[Opening Records for the exercise section]
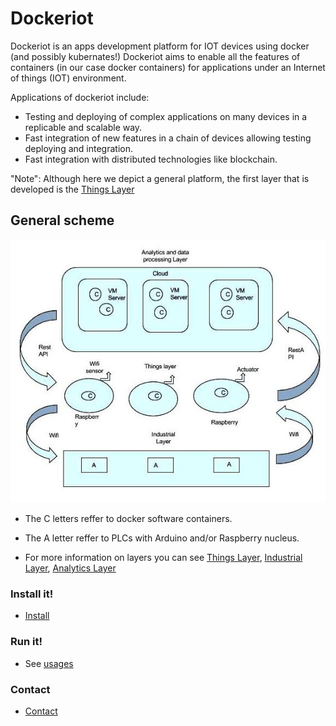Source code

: # Dockeriot

Dockeriot is an apps development platform for IOT devices using docker (and possibly kubernates!) 
Dockeriot aims to enable all the features of containers (in our case docker containers) for applications
under an Internet of things (IOT) environment. 

Applications of dockeriot include: 
* Testing and deploying of complex applications on many devices in a replicable and scalable way. 
* Fast integration of new features in a chain of devices allowing testing deploying and integration.
* Fast integration with distributed technologies like blockchain.

"Note": Although here we depict a general platform, the first layer that is developed is the [Things Layer](ThingsLayer.md)

## General scheme

<img src="./IOtplatform3(1).jpg">

* The C letters reffer to docker software containers.
* The A letter reffer to PLCs with Arduino and/or Raspberry nucleus.

* For more information on layers you can see [Things Layer](ThingsLayer.md), [Industrial Layer](IndustrialLayer.md), [Analytics Layer](AnalyticsLayer.md)


### Install it!
* [Install](installation.md)

### Run it!

* See [usages](USAGES.md)

### Contact
* [Contact](CONTACT.md)

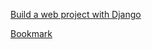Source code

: [Build a web project with Django](https://www.youtube.com/watch?v=gAI218HSK8s&list=PLx-q4INfd95G-wrEjKDAcTB1K-8n1sIiz)

[Bookmark](https://youtu.be/IYncWej3Mn4?list=PLx-q4INfd95G-wrEjKDAcTB1K-8n1sIiz)
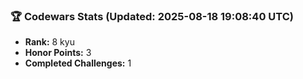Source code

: ### 🏆 Codewars Stats (Updated: 2025-08-18 19:08:40 UTC)

- **Rank:** 8 kyu
- **Honor Points:** 3
- **Completed Challenges:** 1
[Closing Records for the exercise section]
Task:
Every line that contains the string "Fast" should be copied from the entries.

Response to the exercise:
* Fast integration of new features in a chain of devices allowing testing deploying and integration.
* Fast integration with distributed technologies like blockchain.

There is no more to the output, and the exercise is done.